Problem:
Set all the entries down again, unaltered.

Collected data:
>>>

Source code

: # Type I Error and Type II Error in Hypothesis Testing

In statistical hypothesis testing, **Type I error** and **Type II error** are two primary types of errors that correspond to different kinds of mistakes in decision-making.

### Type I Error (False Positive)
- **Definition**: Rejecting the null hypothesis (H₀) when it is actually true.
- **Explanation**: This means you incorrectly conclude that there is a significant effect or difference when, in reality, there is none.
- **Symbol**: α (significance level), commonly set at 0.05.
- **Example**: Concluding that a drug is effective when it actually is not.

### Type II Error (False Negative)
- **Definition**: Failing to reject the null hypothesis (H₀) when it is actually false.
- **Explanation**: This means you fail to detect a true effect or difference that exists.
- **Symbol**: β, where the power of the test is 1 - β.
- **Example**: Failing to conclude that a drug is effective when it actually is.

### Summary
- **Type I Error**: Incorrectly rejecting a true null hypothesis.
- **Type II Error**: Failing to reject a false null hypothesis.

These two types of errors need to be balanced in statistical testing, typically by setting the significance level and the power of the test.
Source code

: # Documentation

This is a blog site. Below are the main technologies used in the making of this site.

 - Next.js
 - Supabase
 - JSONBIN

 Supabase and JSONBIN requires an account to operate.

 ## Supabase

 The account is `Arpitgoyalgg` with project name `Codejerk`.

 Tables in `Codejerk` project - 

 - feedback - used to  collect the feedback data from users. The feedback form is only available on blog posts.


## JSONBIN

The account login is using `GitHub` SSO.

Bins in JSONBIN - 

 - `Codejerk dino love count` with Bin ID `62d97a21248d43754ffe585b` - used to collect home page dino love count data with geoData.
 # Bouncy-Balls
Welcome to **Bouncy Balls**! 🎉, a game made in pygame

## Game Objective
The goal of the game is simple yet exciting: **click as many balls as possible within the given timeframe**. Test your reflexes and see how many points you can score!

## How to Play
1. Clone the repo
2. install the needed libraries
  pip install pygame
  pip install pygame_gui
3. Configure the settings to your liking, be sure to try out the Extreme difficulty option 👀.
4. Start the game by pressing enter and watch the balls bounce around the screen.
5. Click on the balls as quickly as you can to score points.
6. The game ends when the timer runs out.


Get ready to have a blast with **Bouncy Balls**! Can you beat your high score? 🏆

<<<

Result of this exercise:
Source code

: # Type I Error and Type II Error in Hypothesis Testing

In statistical hypothesis testing, **Type I error** and **Type II error** are two primary types of errors that correspond to different kinds of mistakes in decision-making.

### Type I Error (False Positive)
- **Definition**: Rejecting the null hypothesis (H₀) when it is actually true.
- **Explanation**: This means you incorrectly conclude that there is a significant effect or difference when, in reality, there is none.
- **Symbol**: α (significance level), commonly set at 0.05.
- **Example**: Concluding that a drug is effective when it actually is not.

### Type II Error (False Negative)
- **Definition**: Failing to reject the null hypothesis (H₀) when it is actually false.
- **Explanation**: This means you fail to detect a true effect or difference that exists.
- **Symbol**: β, where the power of the test is 1 - β.
- **Example**: Failing to conclude that a drug is effective when it actually is.

### Summary
- **Type I Error**: Incorrectly rejecting a true null hypothesis.
- **Type II Error**: Failing to reject a false null hypothesis.

These two types of errors need to be balanced in statistical testing, typically by setting the significance level and the power of the test.
Source code

: # Documentation

This is a blog site. Below are the main technologies used in the making of this site.

 - Next.js
 - Supabase
 - JSONBIN

 Supabase and JSONBIN requires an account to operate.

 ## Supabase

 The account is `Arpitgoyalgg` with project name `Codejerk`.

 Tables in `Codejerk` project - 

 - feedback - used to  collect the feedback data from users. The feedback form is only available on blog posts.


## JSONBIN

The account login is using `GitHub` SSO.

Bins in JSONBIN - 

 - `Codejerk dino love count` with Bin ID `62d97a21248d43754ffe585b` - used to collect home page dino love count data with geoData.
 # Bouncy-Balls
Welcome to **Bouncy Balls**! 🎉, a game made in pygame

## Game Objective
The goal of the game is simple yet exciting: **click as many balls as possible within the given timeframe**. Test your reflexes and see how many points you can score!

## How to Play
1. Clone the repo
2. install the needed libraries
  pip install pygame
  pip install pygame_gui
3. Configure the settings to your liking, be sure to try out the Extreme difficulty option 👀.
4. Start the game by pressing enter and watch the balls bounce around the screen.
5. Click on the balls as quickly as you can to score points.
6. The game ends when the timer runs out.


Get ready to have a blast with **Bouncy Balls**! Can you beat your high score? 🏆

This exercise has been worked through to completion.